* HOW TO COMPLETE THIS TASK *
Print each entry precisely; exclude the pictures.

Start of Block

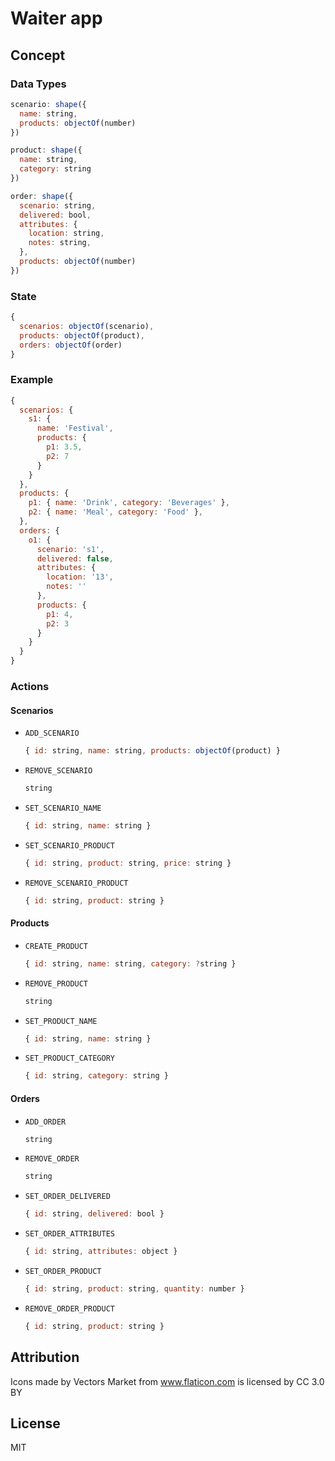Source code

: # Waiter app

## Concept

### Data Types

```javascript
scenario: shape({
  name: string,
  products: objectOf(number)
})

product: shape({
  name: string,
  category: string 
})

order: shape({
  scenario: string,
  delivered: bool,
  attributes: {
    location: string,
    notes: string,
  },
  products: objectOf(number)
})
```

### State

```javascript
{
  scenarios: objectOf(scenario),
  products: objectOf(product),
  orders: objectOf(order)
}
```

### Example

```javascript
{
  scenarios: {
    s1: {
      name: 'Festival',
      products: {
        p1: 3.5,
        p2: 7
      }
    }
  },
  products: {
    p1: { name: 'Drink', category: 'Beverages' },
    p2: { name: 'Meal', category: 'Food' },
  },
  orders: {
    o1: {
      scenario: 's1',
      delivered: false,
      attributes: {
        location: '13',
        notes: ''
      },
      products: {
        p1: 4,
        p2: 3
      }
    }
  }
}
```

### Actions

#### Scenarios

* `ADD_SCENARIO`

  ```javascript
  { id: string, name: string, products: objectOf(product) }
  ```

* `REMOVE_SCENARIO`

  ```javascript
  string
  ```

* `SET_SCENARIO_NAME`

  ```javascript
  { id: string, name: string }
  ```


* `SET_SCENARIO_PRODUCT`

  ```javascript
  { id: string, product: string, price: string }
  ```

* `REMOVE_SCENARIO_PRODUCT`

  ```javascript
  { id: string, product: string }
  ```

#### Products

* `CREATE_PRODUCT`
  
  ```javascript
  { id: string, name: string, category: ?string }
  ```

* `REMOVE_PRODUCT`
  
  ```javascript
  string
  ```

* `SET_PRODUCT_NAME`
  
  ```javascript
  { id: string, name: string }
  ```

* `SET_PRODUCT_CATEGORY`
  
  ```javascript
  { id: string, category: string }
  ```

#### Orders

* `ADD_ORDER`

  ```javascript
  string
  ```

* `REMOVE_ORDER`

  ```javascript
  string
  ```

* `SET_ORDER_DELIVERED`

  ```javascript
  { id: string, delivered: bool }
  ```

* `SET_ORDER_ATTRIBUTES`

  ```javascript
  { id: string, attributes: object }
  ```

* `SET_ORDER_PRODUCT`

  ```javascript
  { id: string, product: string, quantity: number }
  ```

* `REMOVE_ORDER_PRODUCT`

  ```javascript
  { id: string, product: string }
  ```

## Attribution

Icons made by Vectors Market from www.flaticon.com is licensed by CC 3.0 BY

## License

MIT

End of Block

* YOUR RESPONSE *
Source code

: # Waiter app

## Concept

### Data Types

```javascript
scenario: shape({
  name: string,
  products: objectOf(number)
})

product: shape({
  name: string,
  category: string 
})

order: shape({
  scenario: string,
  delivered: bool,
  attributes: {
    location: string,
    notes: string,
  },
  products: objectOf(number)
})
```

### State

```javascript
{
  scenarios: objectOf(scenario),
  products: objectOf(product),
  orders: objectOf(order)
}
```

### Example

```javascript
{
  scenarios: {
    s1: {
      name: 'Festival',
      products: {
        p1: 3.5,
        p2: 7
      }
    }
  },
  products: {
    p1: { name: 'Drink', category: 'Beverages' },
    p2: { name: 'Meal', category: 'Food' },
  },
  orders: {
    o1: {
      scenario: 's1',
      delivered: false,
      attributes: {
        location: '13',
        notes: ''
      },
      products: {
        p1: 4,
        p2: 3
      }
    }
  }
}
```

### Actions

#### Scenarios

* `ADD_SCENARIO`

  ```javascript
  { id: string, name: string, products: objectOf(product) }
  ```

* `REMOVE_SCENARIO`

  ```javascript
  string
  ```

* `SET_SCENARIO_NAME`

  ```javascript
  { id: string, name: string }
  ```


* `SET_SCENARIO_PRODUCT`

  ```javascript
  { id: string, product: string, price: string }
  ```

* `REMOVE_SCENARIO_PRODUCT`

  ```javascript
  { id: string, product: string }
  ```

#### Products

* `CREATE_PRODUCT`
  
  ```javascript
  { id: string, name: string, category: ?string }
  ```

* `REMOVE_PRODUCT`
  
  ```javascript
  string
  ```

* `SET_PRODUCT_NAME`
  
  ```javascript
  { id: string, name: string }
  ```

* `SET_PRODUCT_CATEGORY`
  
  ```javascript
  { id: string, category: string }
  ```

#### Orders

* `ADD_ORDER`

  ```javascript
  string
  ```

* `REMOVE_ORDER`

  ```javascript
  string
  ```

* `SET_ORDER_DELIVERED`

  ```javascript
  { id: string, delivered: bool }
  ```

* `SET_ORDER_ATTRIBUTES`

  ```javascript
  { id: string, attributes: object }
  ```

* `SET_ORDER_PRODUCT`

  ```javascript
  { id: string, product: string, quantity: number }
  ```

* `REMOVE_ORDER_PRODUCT`

  ```javascript
  { id: string, product: string }
  ```

## Attribution

Icons made by Vectors Market from www.flaticon.com is licensed by CC 3.0 BY

## License

MIT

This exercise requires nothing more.